Think about that for a minute. In a world where so much of everything – conversations, meetings, music – is “virtual,” people are struggling to find something authentic; something that they can trust, rely upon, believe in.
Was that opportunity that just knocked on our door? Based on the results of our most recent consumer research, fraternals can offer people just that type of authenticity. And when we use the right words to describe who we are and what we do, we can ignite a spark among millions of potential members.
Summary of Phase I Research
By now you are well acquainted with the results of the Alliance’s Phase I (focus groups and national poll) consumer research project conducted in August 2011. If not, here’s a quick summary:
- Despite the fact that most consumers in our target market of potential members have virtually no awareness of fraternals and don’t equate fraternals with financial-services providers, when they understand the fraternal business model their reaction was incredibly positive.
- One of the obstacles to success is that it takes too long to explain what a fraternal is. We need to find a way to quickly and clearly communicate what fraternals are, and what they can do for prospective members and the communities in which they live and work.
- The words that describe fraternals that most resonate with prospective members are community, caring, non-profit, give back, stable and reliable, moral and shared values, and connected (with customers and the community).
- Women react most positively to the fraternal model. This is important when you consider that 80 percent of the financial-services purchasing decisions are made or significantly influenced by women, and that well over 90 percent of widows switch advisors within a year of their husbands’ deaths because the advisors never took the time to develop relationships with them.
- It takes more than good deeds. When non-members were asked if they would consider purchasing a financial-services product from a fraternal, the response was uniformly positive, with one important caveat: “All things being equal.” This means that fraternals have to offer life insurance and annuities that meet consumers’ needs, are priced competitively, and that provide consumers with the peace of mind that comes from knowing they have the enduring financial strength to pay for the promises they make.
- It’s all about relationships with a trusted advisor. The focus groups reinforced the belief that at the end of the day, consumers purchase financial-services products from an individual, not an institution. Societies won’t be successful without the well-trained, dedicated experts who really believe in the fraternal model.
Well, what about Phase II?
Glad you asked. We just completed Phase II of our research project in an effort to address the main obstacle to success that we identified in Phase I: finding an effective way to quickly and clearly describe who we are and what we do to prospective members in a way that really rings their bell.

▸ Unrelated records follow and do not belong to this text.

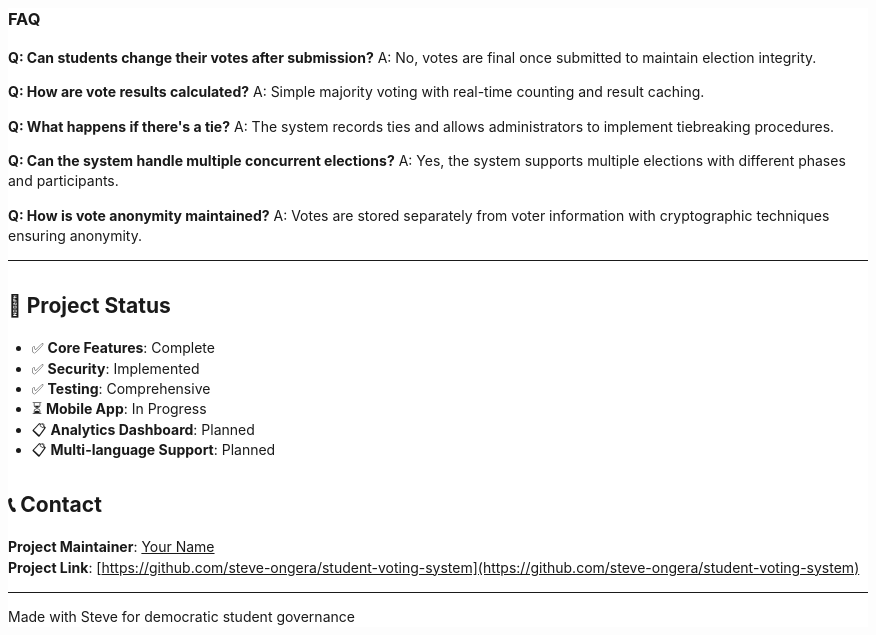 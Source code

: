 ### FAQ

**Q: Can students change their votes after submission?**
A: No, votes are final once submitted to maintain election integrity.

**Q: How are vote results calculated?**
A: Simple majority voting with real-time counting and result caching.

**Q: What happens if there's a tie?**
A: The system records ties and allows administrators to implement tiebreaking procedures.

**Q: Can the system handle multiple concurrent elections?**
A: Yes, the system supports multiple elections with different phases and participants.

**Q: How is vote anonymity maintained?**
A: Votes are stored separately from voter information with cryptographic techniques ensuring anonymity.

---

## 🎯 Project Status

- ✅ **Core Features**: Complete
- ✅ **Security**: Implemented
- ✅ **Testing**: Comprehensive
- ⏳ **Mobile App**: In Progress
- 📋 **Analytics Dashboard**: Planned
- 📋 **Multi-language Support**: Planned

## 📞 Contact

**Project Maintainer**: [Your Name](mailto:your.steveongera@gmail.com)  
**Project Link**: [https://github.com/steve-ongera/student-voting-system](https://github.com/steve-ongera/student-voting-system)

---

Made with Steve for democratic student governance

The Alliance’s Consumer Research Task Force – a group of communications professionals from small, medium, and large member societies – worked with our research consultant to develop nine “definition statements” based on the most appealing aspects of fraternals described by the focus group and national poll participants.
We then conducted a national online survey of consumers with the same demographic characteristics as the participants in the Phase I segment of the research project. The results were enlightening and encouraging. Survey respondents selected several clear “winners” from the nine statements, and we were able to identify a handful of words that really resonated with consumers – words that were consistently included in each of the most popular statements.
We’re preparing a full report on the research results and will share that with every member society in the coming weeks. Participants at the upcoming Mid-Year Section Meetings will get a sneak preview of the results (I hope to see you at one or more of those meetings, by the way).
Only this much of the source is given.